Prove ∫[-1/2 To 3/2] F(3x²-2x³) Dx = 2∫[0 To 1] F(3x²-2x³) Dx
Hey guys! Today, we're diving into a really cool integral identity that I stumbled upon in my old notes. It involves a definite integral with a funky polynomial inside the function, and we're going to show that:
∫[−1/2 to 3/2] f(3x² − 2x³) dx = 2∫[0 to 1] f(3x² − 2x³) dx
This looks pretty interesting, right? Let's break it down step by step.
Understanding the Problem
Before we jump into the solution, let's make sure we really get what this identity is saying. We're dealing with a definite integral, which basically means we're finding the area under the curve of the function f(3x² − 2x³) between two specific limits. The left side of the equation has the limits of integration from -1/2 to 3/2, while the right side has limits from 0 to 1. What we need to show is that the area calculated over the interval [-1/2, 3/2] is exactly twice the area calculated over the interval [0, 1].
Now, the function inside the integral, f(3x² − 2x³), is where things get a little more interesting.
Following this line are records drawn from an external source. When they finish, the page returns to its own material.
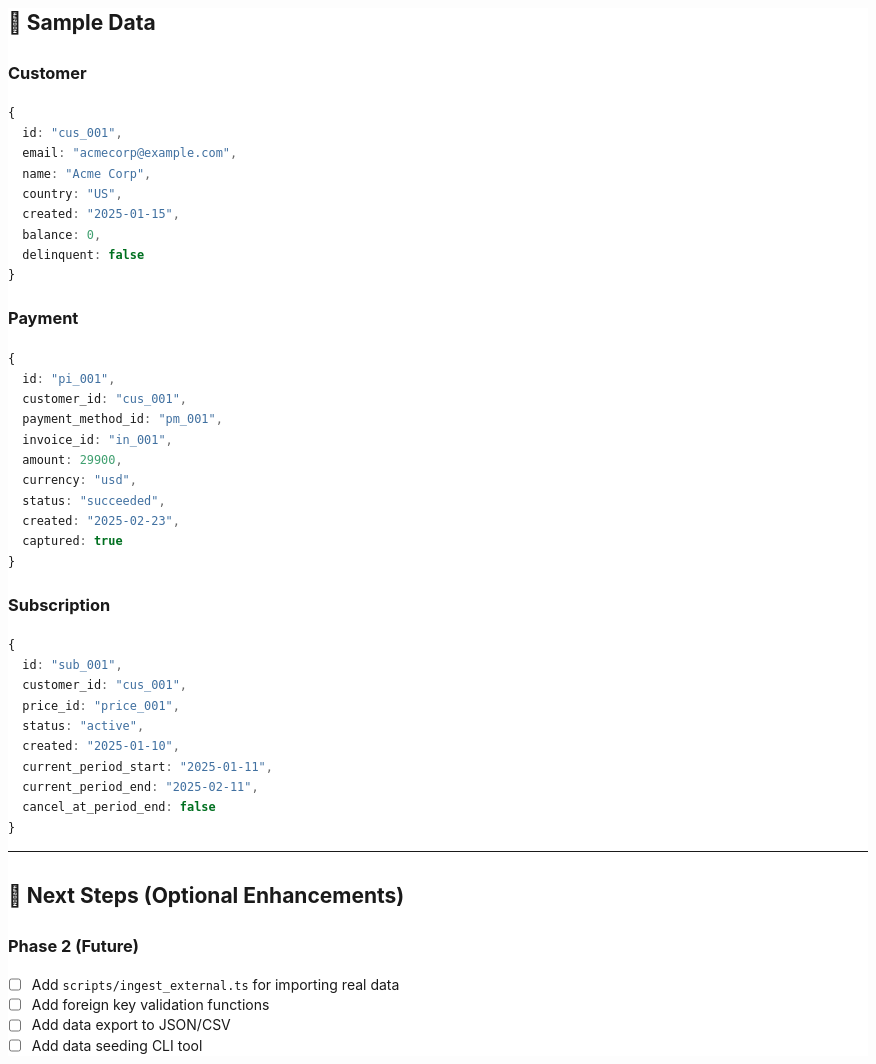 
## 🎨 Sample Data

### Customer
```typescript
{
  id: "cus_001",
  email: "acmecorp@example.com",
  name: "Acme Corp",
  country: "US",
  created: "2025-01-15",
  balance: 0,
  delinquent: false
}
```

### Payment
```typescript
{
  id: "pi_001",
  customer_id: "cus_001",
  payment_method_id: "pm_001",
  invoice_id: "in_001",
  amount: 29900,
  currency: "usd",
  status: "succeeded",
  created: "2025-02-23",
  captured: true
}
```

### Subscription
```typescript
{
  id: "sub_001",
  customer_id: "cus_001",
  price_id: "price_001",
  status: "active",
  created: "2025-01-10",
  current_period_start: "2025-01-11",
  current_period_end: "2025-02-11",
  cancel_at_period_end: false
}
```

---

## 🚀 Next Steps (Optional Enhancements)

### Phase 2 (Future)
- [ ] Add `scripts/ingest_external.ts` for importing real data
- [ ] Add foreign key validation functions
- [ ] Add data export to JSON/CSV
- [ ] Add data seeding CLI tool
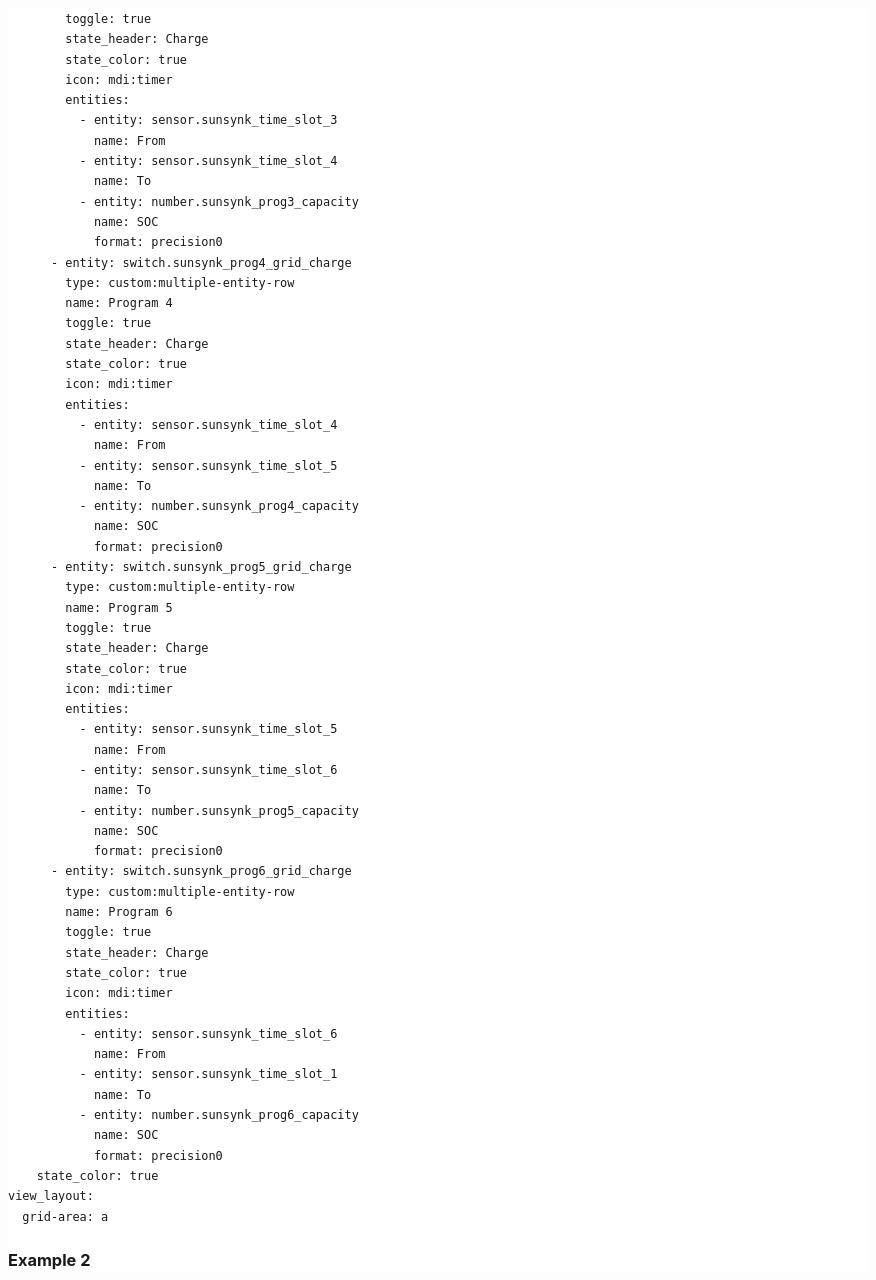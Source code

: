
 ```
        toggle: true
        state_header: Charge
        state_color: true
        icon: mdi:timer
        entities:
          - entity: sensor.sunsynk_time_slot_3
            name: From
          - entity: sensor.sunsynk_time_slot_4
            name: To
          - entity: number.sunsynk_prog3_capacity
            name: SOC
            format: precision0
      - entity: switch.sunsynk_prog4_grid_charge
        type: custom:multiple-entity-row
        name: Program 4
        toggle: true
        state_header: Charge
        state_color: true
        icon: mdi:timer
        entities:
          - entity: sensor.sunsynk_time_slot_4
            name: From
          - entity: sensor.sunsynk_time_slot_5
            name: To
          - entity: number.sunsynk_prog4_capacity
            name: SOC
            format: precision0
      - entity: switch.sunsynk_prog5_grid_charge
        type: custom:multiple-entity-row
        name: Program 5
        toggle: true
        state_header: Charge
        state_color: true
        icon: mdi:timer
        entities:
          - entity: sensor.sunsynk_time_slot_5
            name: From
          - entity: sensor.sunsynk_time_slot_6
            name: To
          - entity: number.sunsynk_prog5_capacity
            name: SOC
            format: precision0
      - entity: switch.sunsynk_prog6_grid_charge
        type: custom:multiple-entity-row
        name: Program 6
        toggle: true
        state_header: Charge
        state_color: true
        icon: mdi:timer
        entities:
          - entity: sensor.sunsynk_time_slot_6
            name: From
          - entity: sensor.sunsynk_time_slot_1
            name: To
          - entity: number.sunsynk_prog6_capacity
            name: SOC
            format: precision0
    state_color: true
view_layout:
  grid-area: a
```
### Example 2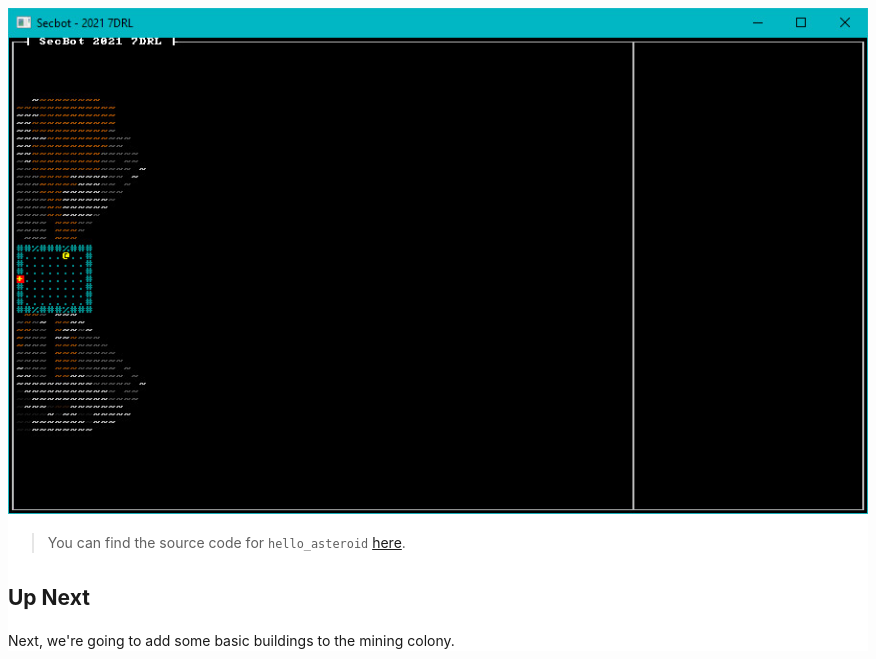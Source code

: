 ![](./hello_windows.jpg)

> You can find the source code for `hello_asteroid` [here](https://github.com/thebracket/secbot-2021-7drl/tree/tutorial/tutorial/hello_windows/).

## Up Next

Next, we're going to add some basic buildings to the mining colony.
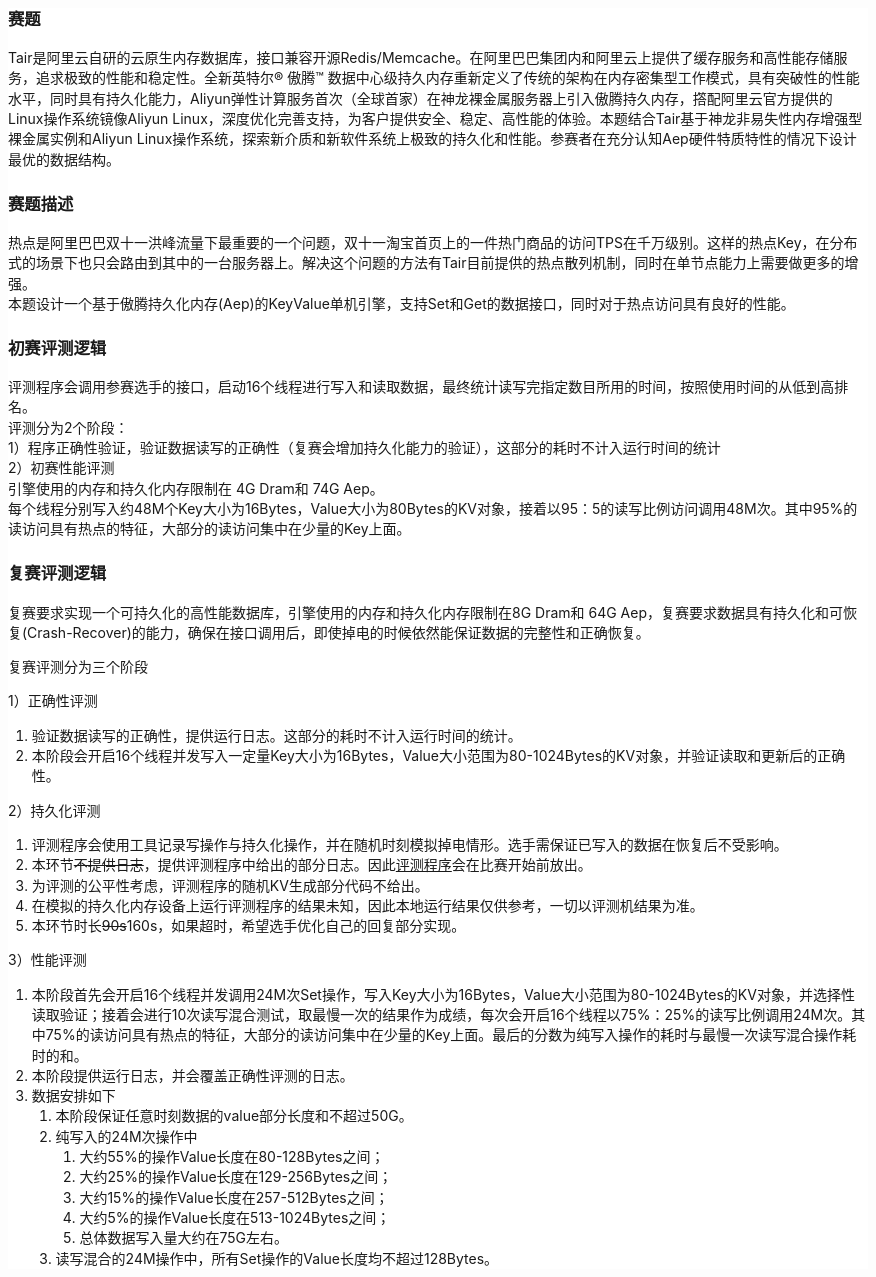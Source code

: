 ### 赛题
Tair是阿里云自研的云原生内存数据库，接口兼容开源Redis/Memcache。在阿里巴巴集团内和阿里云上提供了缓存服务和高性能存储服务，追求极致的性能和稳定性。全新英特尔® 傲腾™ 数据中心级持久内存重新定义了传统的架构在内存密集型工作模式，具有突破性的性能水平，同时具有持久化能力，Aliyun弹性计算服务首次（全球首家）在神龙裸金属服务器上引入傲腾持久内存，撘配阿里云官方提供的Linux操作系统镜像Aliyun Linux，深度优化完善支持，为客户提供安全、稳定、高性能的体验。本题结合Tair基于神龙非易失性内存增强型裸金属实例和Aliyun Linux操作系统，探索新介质和新软件系统上极致的持久化和性能。参赛者在充分认知Aep硬件特质特性的情况下设计最优的数据结构。
### 赛题描述
热点是阿里巴巴双十一洪峰流量下最重要的一个问题，双十一淘宝首页上的一件热门商品的访问TPS在千万级别。这样的热点Key，在分布式的场景下也只会路由到其中的一台服务器上。解决这个问题的方法有Tair目前提供的热点散列机制，同时在单节点能力上需要做更多的增强。  
本题设计一个基于傲腾持久化内存(Aep)的KeyValue单机引擎，支持Set和Get的数据接口，同时对于热点访问具有良好的性能。  
### 初赛评测逻辑
评测程序会调用参赛选手的接口，启动16个线程进行写入和读取数据，最终统计读写完指定数目所用的时间，按照使用时间的从低到高排名。  
评测分为2个阶段：  
1）程序正确性验证，验证数据读写的正确性（复赛会增加持久化能力的验证），这部分的耗时不计入运行时间的统计  
2）初赛性能评测  
引擎使用的内存和持久化内存限制在 4G Dram和 74G Aep。  
每个线程分别写入约48M个Key大小为16Bytes，Value大小为80Bytes的KV对象，接着以95：5的读写比例访问调用48M次。其中95%的读访问具有热点的特征，大部分的读访问集中在少量的Key上面。  

### 复赛评测逻辑
复赛要求实现一个可持久化的高性能数据库，引擎使用的内存和持久化内存限制在8G Dram和 64G Aep，复赛要求数据具有持久化和可恢复(Crash-Recover)的能力，确保在接口调用后，即使掉电的时候依然能保证数据的完整性和正确恢复。

复赛评测分为三个阶段

1）正确性评测

   1. 验证数据读写的正确性，提供运行日志。这部分的耗时不计入运行时间的统计。
   2. 本阶段会开启16个线程并发写入一定量Key大小为16Bytes，Value大小范围为80-1024Bytes的KV对象，并验证读取和更新后的正确性。

2）持久化评测

   1. 评测程序会使用工具记录写操作与持久化操作，并在随机时刻模拟掉电情形。选手需保证已写入的数据在恢复后不受影响。
   2. 本环节~~不提供日志~~，提供评测程序中给出的部分日志。因此[评测程序](https://code.aliyun.com/qinwu.qw/judge-persistence)会在比赛开始前放出。
   3. 为评测的公平性考虑，评测程序的随机KV生成部分代码不给出。
   4. 在模拟的持久化内存设备上运行评测程序的结果未知，因此本地运行结果仅供参考，一切以评测机结果为准。
   5. 本环节时长~~90s~~160s，如果超时，希望选手优化自己的回复部分实现。

3）性能评测

   1. 本阶段首先会开启16个线程并发调用24M次Set操作，写入Key大小为16Bytes，Value大小范围为80-1024Bytes的KV对象，并选择性读取验证；接着会进行10次读写混合测试，取最慢一次的结果作为成绩，每次会开启16个线程以75%：25%的读写比例调用24M次。其中75%的读访问具有热点的特征，大部分的读访问集中在少量的Key上面。最后的分数为纯写入操作的耗时与最慢一次读写混合操作耗时的和。
   2. 本阶段提供运行日志，并会覆盖正确性评测的日志。
   3. 数据安排如下
      1. 本阶段保证任意时刻数据的value部分长度和不超过50G。
      2. 纯写入的24M次操作中
         1. 大约55%的操作Value长度在80-128Bytes之间；
         2. 大约25%的操作Value长度在129-256Bytes之间；
         3. 大约15%的操作Value长度在257-512Bytes之间；
         4. 大约5%的操作Value长度在513-1024Bytes之间；
         5. 总体数据写入量大约在75G左右。
      3. 读写混合的24M操作中，所有Set操作的Value长度均不超过128Bytes。
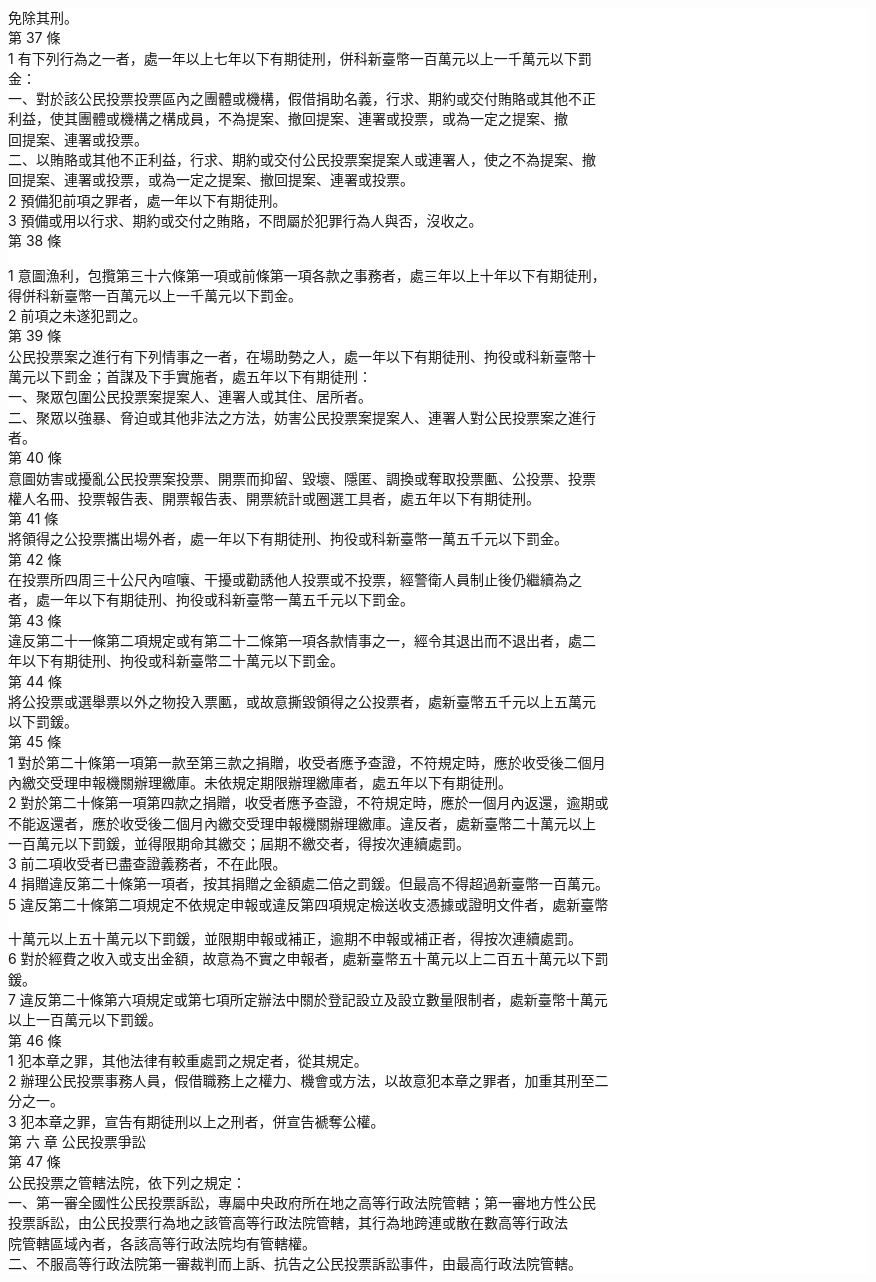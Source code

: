 免除其刑。  
第 37 條  
1 有下列行為之一者，處一年以上七年以下有期徒刑，併科新臺幣一百萬元以上一千萬元以下罰  
金：  
一、對於該公民投票投票區內之團體或機構，假借捐助名義，行求、期約或交付賄賂或其他不正  
利益，使其團體或機構之構成員，不為提案、撤回提案、連署或投票，或為一定之提案、撤  
回提案、連署或投票。  
二、以賄賂或其他不正利益，行求、期約或交付公民投票案提案人或連署人，使之不為提案、撤  
回提案、連署或投票，或為一定之提案、撤回提案、連署或投票。  
2 預備犯前項之罪者，處一年以下有期徒刑。  
3 預備或用以行求、期約或交付之賄賂，不問屬於犯罪行為人與否，沒收之。  
第 38 條  


1 意圖漁利，包攬第三十六條第一項或前條第一項各款之事務者，處三年以上十年以下有期徒刑，  
得併科新臺幣一百萬元以上一千萬元以下罰金。  
2 前項之未遂犯罰之。  
第 39 條  
公民投票案之進行有下列情事之一者，在場助勢之人，處一年以下有期徒刑、拘役或科新臺幣十  
萬元以下罰金；首謀及下手實施者，處五年以下有期徒刑：  
一、聚眾包圍公民投票案提案人、連署人或其住、居所者。  
二、聚眾以強暴、脅迫或其他非法之方法，妨害公民投票案提案人、連署人對公民投票案之進行  
者。  
第 40 條  
意圖妨害或擾亂公民投票案投票、開票而抑留、毀壞、隱匿、調換或奪取投票匭、公投票、投票  
權人名冊、投票報告表、開票報告表、開票統計或圈選工具者，處五年以下有期徒刑。  
第 41 條  
將領得之公投票攜出場外者，處一年以下有期徒刑、拘役或科新臺幣一萬五千元以下罰金。  
第 42 條  
在投票所四周三十公尺內喧嚷、干擾或勸誘他人投票或不投票，經警衛人員制止後仍繼續為之  
者，處一年以下有期徒刑、拘役或科新臺幣一萬五千元以下罰金。  
第 43 條  
違反第二十一條第二項規定或有第二十二條第一項各款情事之一，經令其退出而不退出者，處二  
年以下有期徒刑、拘役或科新臺幣二十萬元以下罰金。  
第 44 條  
將公投票或選舉票以外之物投入票匭，或故意撕毀領得之公投票者，處新臺幣五千元以上五萬元  
以下罰鍰。  
第 45 條  
1 對於第二十條第一項第一款至第三款之捐贈，收受者應予查證，不符規定時，應於收受後二個月  
內繳交受理申報機關辦理繳庫。未依規定期限辦理繳庫者，處五年以下有期徒刑。  
2 對於第二十條第一項第四款之捐贈，收受者應予查證，不符規定時，應於一個月內返還，逾期或  
不能返還者，應於收受後二個月內繳交受理申報機關辦理繳庫。違反者，處新臺幣二十萬元以上  
一百萬元以下罰鍰，並得限期命其繳交；屆期不繳交者，得按次連續處罰。  
3 前二項收受者已盡查證義務者，不在此限。  
4 捐贈違反第二十條第一項者，按其捐贈之金額處二倍之罰鍰。但最高不得超過新臺幣一百萬元。  
5 違反第二十條第二項規定不依規定申報或違反第四項規定檢送收支憑據或證明文件者，處新臺幣  


十萬元以上五十萬元以下罰鍰，並限期申報或補正，逾期不申報或補正者，得按次連續處罰。  
6 對於經費之收入或支出金額，故意為不實之申報者，處新臺幣五十萬元以上二百五十萬元以下罰  
鍰。  
7 違反第二十條第六項規定或第七項所定辦法中關於登記設立及設立數量限制者，處新臺幣十萬元  
以上一百萬元以下罰鍰。  
第 46 條  
1 犯本章之罪，其他法律有較重處罰之規定者，從其規定。  
2 辦理公民投票事務人員，假借職務上之權力、機會或方法，以故意犯本章之罪者，加重其刑至二  
分之一。  
3 犯本章之罪，宣告有期徒刑以上之刑者，併宣告褫奪公權。  
第 六 章 公民投票爭訟  
第 47 條  
公民投票之管轄法院，依下列之規定：  
一、第一審全國性公民投票訴訟，專屬中央政府所在地之高等行政法院管轄；第一審地方性公民  
投票訴訟，由公民投票行為地之該管高等行政法院管轄，其行為地跨連或散在數高等行政法  
院管轄區域內者，各該高等行政法院均有管轄權。  
二、不服高等行政法院第一審裁判而上訴、抗告之公民投票訴訟事件，由最高行政法院管轄。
The key here is the polynomial 3x² − 2x³. This polynomial has some special properties that we're going to exploit to prove the identity. Specifically, we’re going to use a clever substitution technique that leverages the symmetry of this polynomial.
Why is this important? Well, integral identities like this aren't just abstract math problems. They often pop up in various fields like physics, engineering, and computer science. Being able to manipulate and simplify integrals is a crucial skill for anyone working in these areas. Plus, it's just plain fun to solve a good mathematical puzzle!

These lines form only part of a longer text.